• Exercise directions
Go through the records below and show every line with the string "Seller".

::: Excerpted data :::

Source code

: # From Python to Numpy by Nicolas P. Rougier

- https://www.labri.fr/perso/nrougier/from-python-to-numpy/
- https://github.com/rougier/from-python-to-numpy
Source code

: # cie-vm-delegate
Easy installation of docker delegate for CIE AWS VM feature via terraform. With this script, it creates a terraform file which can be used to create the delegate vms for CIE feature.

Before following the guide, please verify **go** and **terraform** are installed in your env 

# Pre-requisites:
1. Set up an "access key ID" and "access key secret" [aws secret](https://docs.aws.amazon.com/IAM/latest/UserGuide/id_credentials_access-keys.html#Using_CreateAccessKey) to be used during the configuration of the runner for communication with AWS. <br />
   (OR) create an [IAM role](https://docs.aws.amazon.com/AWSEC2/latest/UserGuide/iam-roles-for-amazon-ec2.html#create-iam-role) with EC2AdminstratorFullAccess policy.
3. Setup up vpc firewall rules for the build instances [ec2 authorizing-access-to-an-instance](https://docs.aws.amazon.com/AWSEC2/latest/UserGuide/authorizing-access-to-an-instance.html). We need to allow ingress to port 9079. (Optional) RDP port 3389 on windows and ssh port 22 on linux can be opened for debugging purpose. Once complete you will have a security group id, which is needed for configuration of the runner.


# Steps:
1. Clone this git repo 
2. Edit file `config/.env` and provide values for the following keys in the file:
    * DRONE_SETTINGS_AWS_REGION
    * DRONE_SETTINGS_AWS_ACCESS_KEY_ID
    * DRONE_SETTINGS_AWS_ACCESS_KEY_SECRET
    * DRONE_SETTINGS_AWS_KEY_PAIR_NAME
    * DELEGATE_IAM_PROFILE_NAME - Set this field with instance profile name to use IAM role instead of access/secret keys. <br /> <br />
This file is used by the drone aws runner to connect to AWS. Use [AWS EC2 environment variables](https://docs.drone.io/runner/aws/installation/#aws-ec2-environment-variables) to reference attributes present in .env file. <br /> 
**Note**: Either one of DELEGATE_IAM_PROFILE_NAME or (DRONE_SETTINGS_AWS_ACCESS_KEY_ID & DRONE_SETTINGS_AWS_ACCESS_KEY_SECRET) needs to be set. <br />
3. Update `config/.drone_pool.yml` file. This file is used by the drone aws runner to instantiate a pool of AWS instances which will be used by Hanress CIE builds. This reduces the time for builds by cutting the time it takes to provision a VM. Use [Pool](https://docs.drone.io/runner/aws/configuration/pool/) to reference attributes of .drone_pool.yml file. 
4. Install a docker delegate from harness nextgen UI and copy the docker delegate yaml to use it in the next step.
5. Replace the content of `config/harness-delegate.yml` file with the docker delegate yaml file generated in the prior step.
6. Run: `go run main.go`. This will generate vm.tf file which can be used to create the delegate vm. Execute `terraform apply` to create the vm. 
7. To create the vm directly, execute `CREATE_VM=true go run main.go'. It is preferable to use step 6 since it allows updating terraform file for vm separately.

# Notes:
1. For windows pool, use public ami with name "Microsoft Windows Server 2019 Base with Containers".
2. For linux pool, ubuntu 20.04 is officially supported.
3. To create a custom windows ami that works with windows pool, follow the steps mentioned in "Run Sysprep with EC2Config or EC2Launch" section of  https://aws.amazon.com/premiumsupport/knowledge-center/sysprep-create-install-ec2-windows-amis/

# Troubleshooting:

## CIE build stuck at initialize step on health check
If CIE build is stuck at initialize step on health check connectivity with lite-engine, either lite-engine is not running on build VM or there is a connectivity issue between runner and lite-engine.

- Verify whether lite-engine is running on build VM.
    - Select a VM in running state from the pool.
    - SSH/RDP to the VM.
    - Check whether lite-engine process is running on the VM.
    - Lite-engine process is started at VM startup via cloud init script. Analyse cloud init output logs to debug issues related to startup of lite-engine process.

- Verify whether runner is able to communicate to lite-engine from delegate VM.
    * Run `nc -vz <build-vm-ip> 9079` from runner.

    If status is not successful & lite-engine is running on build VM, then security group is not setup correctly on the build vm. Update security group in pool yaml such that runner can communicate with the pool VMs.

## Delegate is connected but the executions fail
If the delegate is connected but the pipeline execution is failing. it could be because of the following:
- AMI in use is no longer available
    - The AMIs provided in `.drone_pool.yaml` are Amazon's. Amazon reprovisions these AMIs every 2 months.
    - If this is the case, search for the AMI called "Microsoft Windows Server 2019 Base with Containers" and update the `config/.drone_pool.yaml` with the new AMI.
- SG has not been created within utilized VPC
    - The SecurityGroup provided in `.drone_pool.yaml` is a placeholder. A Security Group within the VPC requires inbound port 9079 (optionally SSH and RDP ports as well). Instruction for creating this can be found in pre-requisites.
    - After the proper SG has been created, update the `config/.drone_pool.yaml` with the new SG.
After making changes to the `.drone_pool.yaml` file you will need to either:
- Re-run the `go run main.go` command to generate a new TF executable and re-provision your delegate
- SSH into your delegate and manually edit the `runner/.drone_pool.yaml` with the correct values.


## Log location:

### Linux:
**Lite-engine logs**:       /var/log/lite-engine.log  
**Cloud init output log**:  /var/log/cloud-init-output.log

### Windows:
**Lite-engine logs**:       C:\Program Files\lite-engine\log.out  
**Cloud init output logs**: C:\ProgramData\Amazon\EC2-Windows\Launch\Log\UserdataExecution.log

:::
::: Excerpted data :::

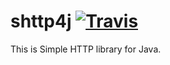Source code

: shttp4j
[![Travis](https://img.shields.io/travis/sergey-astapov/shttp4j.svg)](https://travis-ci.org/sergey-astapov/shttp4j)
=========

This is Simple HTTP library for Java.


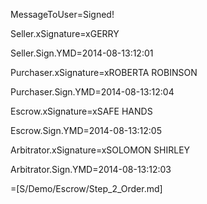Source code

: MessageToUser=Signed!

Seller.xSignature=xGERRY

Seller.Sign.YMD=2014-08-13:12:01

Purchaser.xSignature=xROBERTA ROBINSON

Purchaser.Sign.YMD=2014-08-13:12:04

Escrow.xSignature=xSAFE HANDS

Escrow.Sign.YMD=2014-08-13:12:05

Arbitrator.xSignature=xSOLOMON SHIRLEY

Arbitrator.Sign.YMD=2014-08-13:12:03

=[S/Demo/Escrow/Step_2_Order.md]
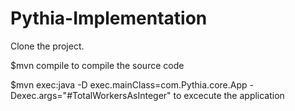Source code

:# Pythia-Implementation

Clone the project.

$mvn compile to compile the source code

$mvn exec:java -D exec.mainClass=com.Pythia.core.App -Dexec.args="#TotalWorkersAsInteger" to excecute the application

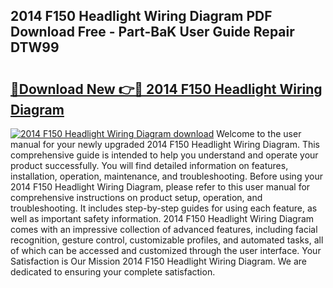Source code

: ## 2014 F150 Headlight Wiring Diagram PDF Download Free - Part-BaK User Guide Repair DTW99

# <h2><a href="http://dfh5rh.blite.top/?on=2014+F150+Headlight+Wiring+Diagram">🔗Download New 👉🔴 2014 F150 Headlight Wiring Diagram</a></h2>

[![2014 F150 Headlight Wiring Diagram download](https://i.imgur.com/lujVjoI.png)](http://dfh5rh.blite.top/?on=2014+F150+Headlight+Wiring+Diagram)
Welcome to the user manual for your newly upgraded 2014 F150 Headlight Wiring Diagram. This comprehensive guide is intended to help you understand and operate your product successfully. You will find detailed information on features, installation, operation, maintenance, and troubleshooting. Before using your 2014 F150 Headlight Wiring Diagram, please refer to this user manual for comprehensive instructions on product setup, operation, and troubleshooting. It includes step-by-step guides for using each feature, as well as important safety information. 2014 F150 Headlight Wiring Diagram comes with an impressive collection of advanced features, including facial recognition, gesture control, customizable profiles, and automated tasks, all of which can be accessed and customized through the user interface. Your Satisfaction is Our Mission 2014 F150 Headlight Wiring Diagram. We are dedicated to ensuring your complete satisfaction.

:::
::: Excerpted data :::

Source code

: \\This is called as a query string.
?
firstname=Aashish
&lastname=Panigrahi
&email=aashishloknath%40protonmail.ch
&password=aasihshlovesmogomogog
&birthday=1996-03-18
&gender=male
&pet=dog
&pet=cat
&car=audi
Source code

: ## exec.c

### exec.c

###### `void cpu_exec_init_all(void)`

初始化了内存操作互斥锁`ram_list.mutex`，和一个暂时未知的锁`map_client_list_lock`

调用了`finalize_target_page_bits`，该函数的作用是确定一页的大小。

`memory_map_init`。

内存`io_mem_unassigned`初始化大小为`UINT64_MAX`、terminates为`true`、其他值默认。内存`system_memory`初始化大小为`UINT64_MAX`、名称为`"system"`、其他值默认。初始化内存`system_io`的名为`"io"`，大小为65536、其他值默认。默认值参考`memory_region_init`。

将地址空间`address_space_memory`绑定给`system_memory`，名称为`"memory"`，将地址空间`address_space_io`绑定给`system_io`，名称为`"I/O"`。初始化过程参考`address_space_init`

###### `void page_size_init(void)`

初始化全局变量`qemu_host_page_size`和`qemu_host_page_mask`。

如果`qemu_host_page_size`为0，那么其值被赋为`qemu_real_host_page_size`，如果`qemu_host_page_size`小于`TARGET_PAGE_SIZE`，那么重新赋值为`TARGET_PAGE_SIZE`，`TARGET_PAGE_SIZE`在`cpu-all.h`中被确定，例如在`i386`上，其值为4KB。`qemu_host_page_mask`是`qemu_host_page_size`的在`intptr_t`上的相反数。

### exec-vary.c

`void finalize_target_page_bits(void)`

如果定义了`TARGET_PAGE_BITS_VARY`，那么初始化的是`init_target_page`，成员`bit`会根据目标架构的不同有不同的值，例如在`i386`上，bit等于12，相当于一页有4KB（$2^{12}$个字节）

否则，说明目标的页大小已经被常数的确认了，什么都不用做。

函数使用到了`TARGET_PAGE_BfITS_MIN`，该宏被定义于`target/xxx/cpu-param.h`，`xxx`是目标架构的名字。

:::

• Answer box
Seller.xSignature=xGERRY
Seller.Sign.YMD=2014-08-13:12:01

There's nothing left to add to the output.